Atrás quedaron los últimos esfuerzos de aquellos trabajadores que redimían penas por pensar. Ni siquiera el recuerdo a aquellos prisioneros y de aquellas alegrías de su inauguración el 25 de noviembre de 1947 sirven para que los encargados de sumar y restar decidan que no vale la pena invertir en mantenimiento. No puede ser más miserable la actitud de abandonar una vía que vertebra la Cuenca cercana a Valencia, la Valencia que ama y estima a Cuenca. Subvencionamos a infinidad de organismos y asociaciones inútiles y no hay unos millones para salvar y adecentar el tren que abraza sentimientos y recuerdos, que, como en su día, hace más de diez años, propuso la Camára de Comercio sirviera para unir mercancías desde el puerto de Valencia a Madrid. Nadie hizo caso de la propuesta. A fin de cuentas, ¿cuántos votos hay en esos pueblos abandonados? ¿Necesitará Cuenca otro diputado que sea decisivo en votaciones? ¿A ese extremo de mediocridades y egoísmos territoriales llegamos?

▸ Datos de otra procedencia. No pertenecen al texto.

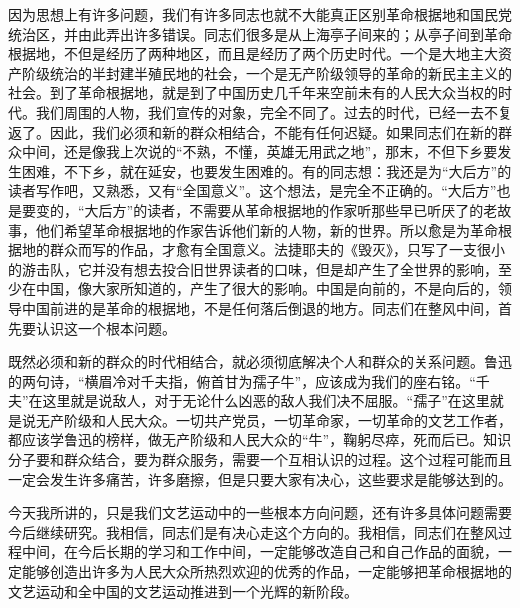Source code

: 因为思想上有许多问题，我们有许多同志也就不大能真正区别革命根据地和国民党统治区，并由此弄出许多错误。同志们很多是从上海亭子间来的；从亭子间到革命根据地，不但是经历了两种地区，而且是经历了两个历史时代。一个是大地主大资产阶级统治的半封建半殖民地的社会，一个是无产阶级领导的革命的新民主主义的社会。到了革命根据地，就是到了中国历史几千年来空前未有的人民大众当权的时代。我们周围的人物，我们宣传的对象，完全不同了。过去的时代，已经一去不复返了。因此，我们必须和新的群众相结合，不能有任何迟疑。如果同志们在新的群众中间，还是像我上次说的“不熟，不懂，英雄无用武之地”，那末，不但下乡要发生困难，不下乡，就在延安，也要发生困难的。有的同志想：我还是为“大后方”的读者写作吧，又熟悉，又有“全国意义”。这个想法，是完全不正确的。“大后方”也是要变的，“大后方”的读者，不需要从革命根据地的作家听那些早已听厌了的老故事，他们希望革命根据地的作家告诉他们新的人物，新的世界。所以愈是为革命根据地的群众而写的作品，才愈有全国意义。法捷耶夫的《毁灭》，只写了一支很小的游击队，它并没有想去投合旧世界读者的口味，但是却产生了全世界的影响，至少在中国，像大家所知道的，产生了很大的影响。中国是向前的，不是向后的，领导中国前进的是革命的根据地，不是任何落后倒退的地方。同志们在整风中间，首先要认识这一个根本问题。

既然必须和新的群众的时代相结合，就必须彻底解决个人和群众的关系问题。鲁迅的两句诗，“横眉冷对千夫指，俯首甘为孺子牛”，应该成为我们的座右铭。“千夫”在这里就是说敌人，对于无论什么凶恶的敌人我们决不屈服。“孺子”在这里就是说无产阶级和人民大众。一切共产党员，一切革命家，一切革命的文艺工作者，都应该学鲁迅的榜样，做无产阶级和人民大众的“牛”，鞠躬尽瘁，死而后已。知识分子要和群众结合，要为群众服务，需要一个互相认识的过程。这个过程可能而且一定会发生许多痛苦，许多磨擦，但是只要大家有决心，这些要求是能够达到的。

今天我所讲的，只是我们文艺运动中的一些根本方向问题，还有许多具体问题需要今后继续研究。我相信，同志们是有决心走这个方向的。我相信，同志们在整风过程中间，在今后长期的学习和工作中间，一定能够改造自己和自己作品的面貌，一定能够创造出许多为人民大众所热烈欢迎的优秀的作品，一定能够把革命根据地的文艺运动和全中国的文艺运动推进到一个光辉的新阶段。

Puede parecer un acto romántico esa inversión necesaria. Es lo de menos. ¿Acaso no es acto romántico el nacionalismo catalán? ¿Acaso no es romántico defender la lengua materna frente a las uniformidades? Si pensáramos como piensan los que suman y restan y hablan de utilidades, todos hablaríamos inglés, comeríamos hamburguesas y beberíamos coca colas. Claro que es romántico defender el olor a pinares y romeros, el soñar amores atravesando túneles y contemplar cervatillos corretear junto a la vía. No nos da la gana a los que amamos las tierras del interior ser siempre los abandonados.

En las estaciones de mampostería es posible que luzcan los relojes de cuerda. Abandonados hace años, marcarán horas diferentes, su último minuto, su hora de la muerte. Soñamos con ver sus minuteros resucitar. Un plan de turismo interior podría ayudar a esa resurrección. Un plan de inversión en transporte de mercancías directas desde el ampliado puerto de Valencia a Madrid, si alguna mente obtusa o las presiones de románticos interesados no lo impide, ayudarán a convencer a los encargados de poner excusas contables. Se trata de valorar la historia que vertebra, de respetar la naturaleza contemplada. Se trata de estimar una vida sin prisas en un mundo desorientado por falta de valores que no miran relojes.